The results of this study clearly show that Alexandrium insuetum CCMP2082, Alexandrium mediterraneum CCMP3433, Alexandrium pacificum CCMP3434, Alexandrium tamutum ATSH1609, and Alexandrium margalefii CAWD10 lack mixotrophic abilities. Of the 13 previously tested Alexandrium species, the number with mixotrophic abilities (7) was slightly greater than those lacking mixotrophic abilities (6) (Fig. 5); A. andersonii, A. minutum, A. ostenfeldii, A. pohangense, A. tamarense, A. catenella, and A. pseudogonyaulax have mixotrophic abilities, whereas A. affine, A. fraterculus, Alexandrium taylorii, A. insuetum, A. margalefii, and A. hiranoi lack mixotrophy (Jacobson and Anderson 1996, Jeong et al. 2005a, 2005b, Yoo et al. 2009, Blossom et al. 2012, 2017, Lim et al. 2015, Lee et al. 2016). The results presented here confirm the lack of mixotrophic abilities in A. insuetum and A. margalefii, and brings the total number of Alexandrium species lacking mixotrophic abilities to 9. However, the lack of mixotrophic abilities in A. taylorii, and A. hiranoi should be confirmed with more prey species because only 1–4 prey species were tested in the previous study (Blossom et al. 2017). Still, the mixotrophic abilities of 18 Alexandrium species have yet to be explored. The presence or absence of mixotrophy in Alexandrium species will affect its ecological roles in different marine food webs; those lacking mixotrophic abilities act as primary producers and prey, while those species with mixotrophic abilities can also function as predators. In models predicting the outbreak, persistence, and decline of red tides or HABs by Alexandrium species, the growth rate (k) and mortality rate due to predation (g) are two critical parameters (Jeong et al. 2015, Lim et al. 2017). The growth rate of Alexandrium species lacking mixotrophic abilities is mainly affected by light intensity and nutrient concentrations, while the growth rate of mixotrophic Alexandrium species is also influenced by prey availability. Furthermore, mixotrophic Alexandrium species add to the mortality rate of prey species, causing red tides or HABs. Alexandrium species lacking mixotrophic abilities do not add to the mortality rate. Thus, it is necessary to determine the mixotrophic ability of target Alexandrium species to better inform the models of red tides or HABs.

Fig. 5

Feeding occurrence by each Alexandrium species on diverse prey items.
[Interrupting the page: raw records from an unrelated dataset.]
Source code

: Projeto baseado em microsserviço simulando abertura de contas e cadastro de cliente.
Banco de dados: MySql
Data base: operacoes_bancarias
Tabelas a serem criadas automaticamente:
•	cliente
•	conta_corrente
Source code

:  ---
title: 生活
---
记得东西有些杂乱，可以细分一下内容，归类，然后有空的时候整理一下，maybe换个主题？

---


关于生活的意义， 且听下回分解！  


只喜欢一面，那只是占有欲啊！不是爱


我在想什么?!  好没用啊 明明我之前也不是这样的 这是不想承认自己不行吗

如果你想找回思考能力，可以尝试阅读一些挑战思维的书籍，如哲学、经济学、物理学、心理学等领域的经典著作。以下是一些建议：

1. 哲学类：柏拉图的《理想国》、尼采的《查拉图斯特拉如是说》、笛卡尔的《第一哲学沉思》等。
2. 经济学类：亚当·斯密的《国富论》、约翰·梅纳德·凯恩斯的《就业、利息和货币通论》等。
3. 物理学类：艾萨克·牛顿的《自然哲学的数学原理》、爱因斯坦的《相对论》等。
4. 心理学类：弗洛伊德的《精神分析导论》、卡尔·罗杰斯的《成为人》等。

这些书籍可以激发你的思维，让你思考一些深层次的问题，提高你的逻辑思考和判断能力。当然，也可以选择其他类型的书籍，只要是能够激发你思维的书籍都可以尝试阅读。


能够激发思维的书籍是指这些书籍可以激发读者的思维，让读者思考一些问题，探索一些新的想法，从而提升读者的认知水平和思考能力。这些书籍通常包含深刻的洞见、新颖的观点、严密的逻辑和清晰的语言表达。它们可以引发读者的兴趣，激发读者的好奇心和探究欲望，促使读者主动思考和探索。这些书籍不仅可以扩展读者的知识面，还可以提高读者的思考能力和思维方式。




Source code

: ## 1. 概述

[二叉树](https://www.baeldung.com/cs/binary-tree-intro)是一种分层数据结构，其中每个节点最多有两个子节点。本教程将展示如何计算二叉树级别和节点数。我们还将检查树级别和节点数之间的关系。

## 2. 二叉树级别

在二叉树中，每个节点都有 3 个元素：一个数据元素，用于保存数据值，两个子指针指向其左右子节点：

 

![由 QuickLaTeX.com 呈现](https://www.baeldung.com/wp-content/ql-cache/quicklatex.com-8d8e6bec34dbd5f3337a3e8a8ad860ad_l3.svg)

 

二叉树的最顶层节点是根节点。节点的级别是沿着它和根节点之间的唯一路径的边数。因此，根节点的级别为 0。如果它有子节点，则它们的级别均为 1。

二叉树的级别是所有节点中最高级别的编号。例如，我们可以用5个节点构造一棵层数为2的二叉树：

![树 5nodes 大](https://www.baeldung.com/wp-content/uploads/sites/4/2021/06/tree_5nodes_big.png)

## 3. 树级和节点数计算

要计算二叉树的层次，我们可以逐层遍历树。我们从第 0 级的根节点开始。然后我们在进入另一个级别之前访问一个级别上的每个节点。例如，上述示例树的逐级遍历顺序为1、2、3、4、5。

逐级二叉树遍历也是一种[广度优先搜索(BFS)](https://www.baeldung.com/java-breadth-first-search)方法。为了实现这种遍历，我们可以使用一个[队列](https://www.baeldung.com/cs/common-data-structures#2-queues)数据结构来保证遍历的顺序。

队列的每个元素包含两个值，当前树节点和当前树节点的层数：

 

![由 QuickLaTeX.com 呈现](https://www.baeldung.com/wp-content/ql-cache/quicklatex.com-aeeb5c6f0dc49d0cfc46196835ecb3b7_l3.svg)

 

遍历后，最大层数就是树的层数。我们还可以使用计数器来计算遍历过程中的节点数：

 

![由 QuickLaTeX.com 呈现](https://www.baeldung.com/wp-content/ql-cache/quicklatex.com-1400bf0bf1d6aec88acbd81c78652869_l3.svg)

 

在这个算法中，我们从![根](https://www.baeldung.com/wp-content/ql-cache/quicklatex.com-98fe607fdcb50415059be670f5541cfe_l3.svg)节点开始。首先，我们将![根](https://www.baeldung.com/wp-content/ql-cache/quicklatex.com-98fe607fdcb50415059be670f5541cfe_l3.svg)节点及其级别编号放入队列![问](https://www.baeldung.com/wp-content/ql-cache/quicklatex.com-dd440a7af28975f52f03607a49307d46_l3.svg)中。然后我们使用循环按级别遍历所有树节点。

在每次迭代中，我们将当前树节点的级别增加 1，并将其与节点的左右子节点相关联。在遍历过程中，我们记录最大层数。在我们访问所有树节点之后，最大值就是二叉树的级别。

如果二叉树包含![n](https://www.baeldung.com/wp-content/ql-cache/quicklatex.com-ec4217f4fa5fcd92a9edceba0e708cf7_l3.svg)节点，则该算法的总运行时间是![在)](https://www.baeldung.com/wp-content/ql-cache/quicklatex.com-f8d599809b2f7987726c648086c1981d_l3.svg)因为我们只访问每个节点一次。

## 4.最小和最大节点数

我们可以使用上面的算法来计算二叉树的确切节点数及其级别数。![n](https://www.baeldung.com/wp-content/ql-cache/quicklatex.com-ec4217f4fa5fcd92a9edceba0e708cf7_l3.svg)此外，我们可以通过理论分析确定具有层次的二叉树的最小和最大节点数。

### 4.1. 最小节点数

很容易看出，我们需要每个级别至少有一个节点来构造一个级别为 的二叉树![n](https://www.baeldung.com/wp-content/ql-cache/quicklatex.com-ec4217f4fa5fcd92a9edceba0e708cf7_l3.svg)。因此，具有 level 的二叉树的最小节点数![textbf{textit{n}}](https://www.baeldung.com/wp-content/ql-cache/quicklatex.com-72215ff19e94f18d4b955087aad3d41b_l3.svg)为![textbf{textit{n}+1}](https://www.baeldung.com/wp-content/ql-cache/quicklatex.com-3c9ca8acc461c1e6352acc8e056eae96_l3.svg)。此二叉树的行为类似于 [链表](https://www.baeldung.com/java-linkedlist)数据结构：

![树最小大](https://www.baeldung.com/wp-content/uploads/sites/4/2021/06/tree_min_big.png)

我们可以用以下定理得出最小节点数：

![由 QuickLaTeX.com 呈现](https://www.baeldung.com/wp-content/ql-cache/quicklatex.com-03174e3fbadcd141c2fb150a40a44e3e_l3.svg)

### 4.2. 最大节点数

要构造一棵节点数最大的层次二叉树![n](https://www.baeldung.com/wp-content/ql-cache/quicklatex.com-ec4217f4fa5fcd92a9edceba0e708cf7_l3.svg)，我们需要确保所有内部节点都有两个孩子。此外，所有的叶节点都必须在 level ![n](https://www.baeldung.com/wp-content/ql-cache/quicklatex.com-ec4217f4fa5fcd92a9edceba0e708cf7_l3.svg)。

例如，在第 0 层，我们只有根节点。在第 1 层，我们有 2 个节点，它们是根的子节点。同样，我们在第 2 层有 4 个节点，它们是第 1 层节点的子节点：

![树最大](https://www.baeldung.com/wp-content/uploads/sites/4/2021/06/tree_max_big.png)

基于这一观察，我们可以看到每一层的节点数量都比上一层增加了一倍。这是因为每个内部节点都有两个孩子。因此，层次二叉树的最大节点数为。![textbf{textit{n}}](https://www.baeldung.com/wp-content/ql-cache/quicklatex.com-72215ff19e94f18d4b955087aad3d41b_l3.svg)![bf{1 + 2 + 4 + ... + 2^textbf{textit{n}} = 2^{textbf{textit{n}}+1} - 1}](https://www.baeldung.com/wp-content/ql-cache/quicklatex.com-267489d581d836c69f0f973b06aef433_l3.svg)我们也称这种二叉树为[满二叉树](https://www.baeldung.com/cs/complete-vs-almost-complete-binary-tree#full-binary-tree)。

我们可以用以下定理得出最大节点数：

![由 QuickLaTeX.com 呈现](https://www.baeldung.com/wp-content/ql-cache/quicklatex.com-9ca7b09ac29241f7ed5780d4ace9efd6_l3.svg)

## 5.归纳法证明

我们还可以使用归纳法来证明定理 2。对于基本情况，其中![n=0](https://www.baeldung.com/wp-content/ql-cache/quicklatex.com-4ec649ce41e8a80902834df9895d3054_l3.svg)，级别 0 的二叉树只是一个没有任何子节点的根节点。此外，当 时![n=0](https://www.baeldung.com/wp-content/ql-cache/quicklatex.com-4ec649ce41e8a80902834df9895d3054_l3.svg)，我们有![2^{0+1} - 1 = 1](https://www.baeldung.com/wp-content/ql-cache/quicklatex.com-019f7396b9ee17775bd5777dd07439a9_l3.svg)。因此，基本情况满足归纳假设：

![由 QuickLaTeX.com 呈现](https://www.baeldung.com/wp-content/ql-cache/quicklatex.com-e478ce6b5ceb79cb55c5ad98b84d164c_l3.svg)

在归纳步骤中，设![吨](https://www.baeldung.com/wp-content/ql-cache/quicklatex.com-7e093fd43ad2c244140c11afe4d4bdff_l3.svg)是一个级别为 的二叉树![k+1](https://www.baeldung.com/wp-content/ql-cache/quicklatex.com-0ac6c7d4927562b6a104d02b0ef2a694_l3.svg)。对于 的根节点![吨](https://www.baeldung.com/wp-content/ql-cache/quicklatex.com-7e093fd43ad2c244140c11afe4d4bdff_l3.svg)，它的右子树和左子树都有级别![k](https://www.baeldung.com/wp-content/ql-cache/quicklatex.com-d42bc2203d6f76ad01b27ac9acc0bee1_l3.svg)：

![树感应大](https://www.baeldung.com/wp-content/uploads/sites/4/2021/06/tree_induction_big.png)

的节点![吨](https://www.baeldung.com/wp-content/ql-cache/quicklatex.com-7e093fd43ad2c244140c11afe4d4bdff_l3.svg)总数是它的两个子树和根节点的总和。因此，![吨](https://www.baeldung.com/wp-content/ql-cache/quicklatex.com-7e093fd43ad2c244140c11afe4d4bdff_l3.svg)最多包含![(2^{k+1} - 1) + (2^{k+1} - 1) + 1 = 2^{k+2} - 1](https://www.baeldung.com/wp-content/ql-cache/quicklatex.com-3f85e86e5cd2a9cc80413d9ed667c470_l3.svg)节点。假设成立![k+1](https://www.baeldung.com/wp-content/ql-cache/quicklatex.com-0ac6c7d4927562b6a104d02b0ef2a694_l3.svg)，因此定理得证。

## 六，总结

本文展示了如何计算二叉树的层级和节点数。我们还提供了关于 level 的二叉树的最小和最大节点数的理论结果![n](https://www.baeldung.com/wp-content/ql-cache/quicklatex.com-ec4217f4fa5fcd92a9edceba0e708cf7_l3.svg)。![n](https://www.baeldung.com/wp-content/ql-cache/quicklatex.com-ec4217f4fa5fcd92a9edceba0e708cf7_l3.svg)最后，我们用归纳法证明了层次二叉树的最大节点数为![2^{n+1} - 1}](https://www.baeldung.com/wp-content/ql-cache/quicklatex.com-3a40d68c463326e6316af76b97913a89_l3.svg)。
Y in the blue box, the target Alexandrium predator species was observed feeding on the target prey cell; N in the pink box, the Alexandrium species was not observed feeding on the target prey cell. Blank box indicates a combination that was not tested. ESD, mean equivalent spherical diameter (μm); MSS, maximum swimming speed (μm s−1), Alexandriuim species in bold were tested in this study; Aan, Alexandrium andersonii; Amin, Alexandrium minutum; Atamu, Alexandrium tamutum; Ains, Alexandrium insuetum; Aost, Alexandrium ostenfeldii; Amar, Alexandrium margalefii; Apac, Alexandrium pacificum; Aaff, Alexandrium affine; Apoh, Alexandrium pohangense; Afra, Alexandrium fraterculus; Amed, Alexandrium mediterraneum; Atama, Alexandrium tamarense; Acat, Alexandrium catenalla; Atay, Alexandrium taylorii; Apse, Alexandrium pseudogonyaulax; Ahir, Alexandrium hiranoi. Reference: 1, Jeong et al. (2015); 2, Lee et al. (2016); 3, Jeong et al. (2016); 4, Skovgaard and Hansen (2003); 5, Lim et al. (2018); 6, Jeong et al. (2005a); 7, Blossom et al. (2012); 8, Lim et al. (2015); 9, Lewis et al. (2006); 10, this study; 11, Kang et al. (2018); 12, Blossom et al. (2017); 13, Jacobson and Anderson (1996); 14, Cembella et al. (2000); 15, Fraga et al. (1989); 16, Jeong et al. (2005b); 17, Yoo et al. (2009); 18, Karp-Boss et al. (2000); 19, Garcés et al. (1998); 20, Kita and Fukuyo (1988).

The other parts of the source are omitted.